Collected data
____
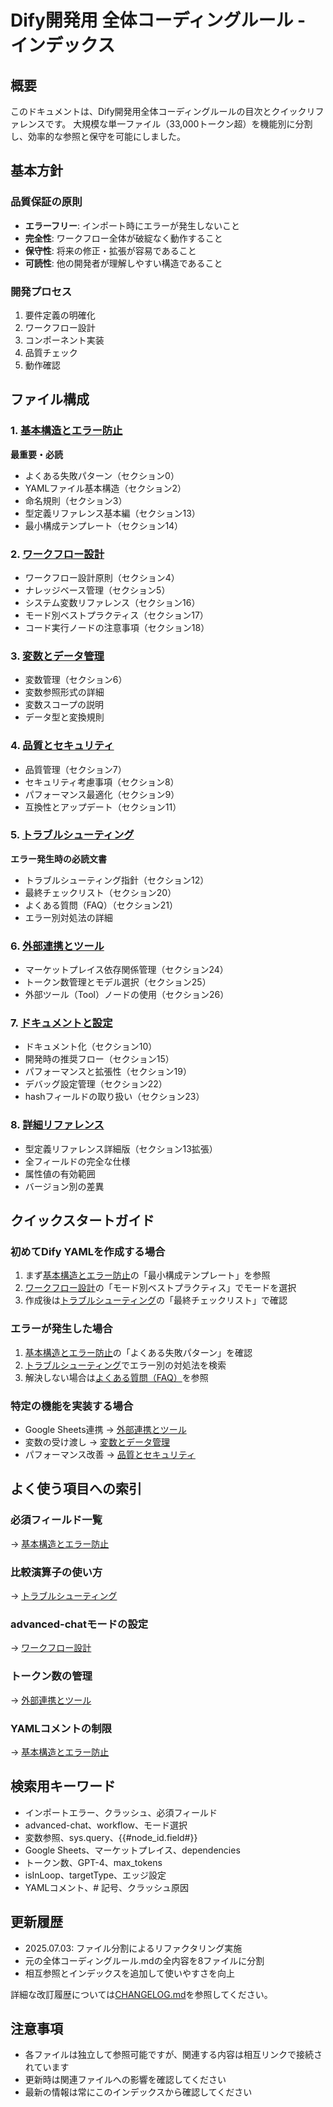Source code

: # Dify開発用 全体コーディングルール - インデックス

## 概要

このドキュメントは、Dify開発用全体コーディングルールの目次とクイックリファレンスです。
大規模な単一ファイル（33,000トークン超）を機能別に分割し、効率的な参照と保守を可能にしました。

## 基本方針

### 品質保証の原則
- **エラーフリー**: インポート時にエラーが発生しないこと
- **完全性**: ワークフロー全体が破綻なく動作すること
- **保守性**: 将来の修正・拡張が容易であること
- **可読性**: 他の開発者が理解しやすい構造であること

### 開発プロセス
1. 要件定義の明確化
2. ワークフロー設計
3. コンポーネント実装
4. 品質チェック
5. 動作確認

## ファイル構成

### 1. [基本構造とエラー防止](./01_基本構造とエラー防止.md)
**最重要・必読**
- よくある失敗パターン（セクション0）
- YAMLファイル基本構造（セクション2）
- 命名規則（セクション3）
- 型定義リファレンス基本編（セクション13）
- 最小構成テンプレート（セクション14）

### 2. [ワークフロー設計](./02_ワークフロー設計.md)
- ワークフロー設計原則（セクション4）
- ナレッジベース管理（セクション5）
- システム変数リファレンス（セクション16）
- モード別ベストプラクティス（セクション17）
- コード実行ノードの注意事項（セクション18）

### 3. [変数とデータ管理](./03_変数とデータ管理.md)
- 変数管理（セクション6）
- 変数参照形式の詳細
- 変数スコープの説明
- データ型と変換規則

### 4. [品質とセキュリティ](./04_品質とセキュリティ.md)
- 品質管理（セクション7）
- セキュリティ考慮事項（セクション8）
- パフォーマンス最適化（セクション9）
- 互換性とアップデート（セクション11）

### 5. [トラブルシューティング](./05_トラブルシューティング.md)
**エラー発生時の必読文書**
- トラブルシューティング指針（セクション12）
- 最終チェックリスト（セクション20）
- よくある質問（FAQ）（セクション21）
- エラー別対処法の詳細

### 6. [外部連携とツール](./06_外部連携とツール.md)
- マーケットプレイス依存関係管理（セクション24）
- トークン数管理とモデル選択（セクション25）
- 外部ツール（Tool）ノードの使用（セクション26）

### 7. [ドキュメントと設定](./07_ドキュメントと設定.md)
- ドキュメント化（セクション10）
- 開発時の推奨フロー（セクション15）
- パフォーマンスと拡張性（セクション19）
- デバッグ設定管理（セクション22）
- hashフィールドの取り扱い（セクション23）

### 8. [詳細リファレンス](./08_詳細リファレンス.md)
- 型定義リファレンス詳細版（セクション13拡張）
- 全フィールドの完全な仕様
- 属性値の有効範囲
- バージョン別の差異

## クイックスタートガイド

### 初めてDify YAMLを作成する場合
1. まず[基本構造とエラー防止](./01_基本構造とエラー防止.md)の「最小構成テンプレート」を参照
2. [ワークフロー設計](./02_ワークフロー設計.md)の「モード別ベストプラクティス」でモードを選択
3. 作成後は[トラブルシューティング](./05_トラブルシューティング.md)の「最終チェックリスト」で確認

### エラーが発生した場合
1. [基本構造とエラー防止](./01_基本構造とエラー防止.md)の「よくある失敗パターン」を確認
2. [トラブルシューティング](./05_トラブルシューティング.md)でエラー別の対処法を検索
3. 解決しない場合は[よくある質問（FAQ）](./05_トラブルシューティング.md#faq)を参照

### 特定の機能を実装する場合
- Google Sheets連携 → [外部連携とツール](./06_外部連携とツール.md)
- 変数の受け渡し → [変数とデータ管理](./03_変数とデータ管理.md)
- パフォーマンス改善 → [品質とセキュリティ](./04_品質とセキュリティ.md)

## よく使う項目への索引

### 必須フィールド一覧
→ [基本構造とエラー防止](./01_基本構造とエラー防止.md#必須フィールド)

### 比較演算子の使い方
→ [トラブルシューティング](./05_トラブルシューティング.md#比較演算子)

### advanced-chatモードの設定
→ [ワークフロー設計](./02_ワークフロー設計.md#advanced-chat)

### トークン数の管理
→ [外部連携とツール](./06_外部連携とツール.md#トークン数管理)

### YAMLコメントの制限
→ [基本構造とエラー防止](./01_基本構造とエラー防止.md#yamlコメント)

## 検索用キーワード
- インポートエラー、クラッシュ、必須フィールド
- advanced-chat、workflow、モード選択
- 変数参照、sys.query、{{#node_id.field#}}
- Google Sheets、マーケットプレイス、dependencies
- トークン数、GPT-4、max_tokens
- isInLoop、targetType、エッジ設定
- YAMLコメント、# 記号、クラッシュ原因

## 更新履歴
- 2025.07.03: ファイル分割によるリファクタリング実施
- 元の全体コーディングルール.mdの全内容を8ファイルに分割
- 相互参照とインデックスを追加して使いやすさを向上

詳細な改訂履歴については[CHANGELOG.md](./CHANGELOG.md)を参照してください。

## 注意事項
- 各ファイルは独立して参照可能ですが、関連する内容は相互リンクで接続されています
- 更新時は関連ファイルへの影響を確認してください
- 最新の情報は常にこのインデックスから確認してください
____
→ Goal of the exercise:
Considering only the data above, return the lines in which "基本構造とエラー防止" occurs.

→ Exercise answer:
### 1. [基本構造とエラー防止](./01_基本構造とエラー防止.md)
1. まず[基本構造とエラー防止](./01_基本構造とエラー防止.md)の「最小構成テンプレート」を参照
1. [基本構造とエラー防止](./01_基本構造とエラー防止.md)の「よくある失敗パターン」を確認
→ [基本構造とエラー防止](./01_基本構造とエラー防止.md#必須フィールド)
→ [基本構造とエラー防止](./01_基本構造とエラー防止.md#yamlコメント)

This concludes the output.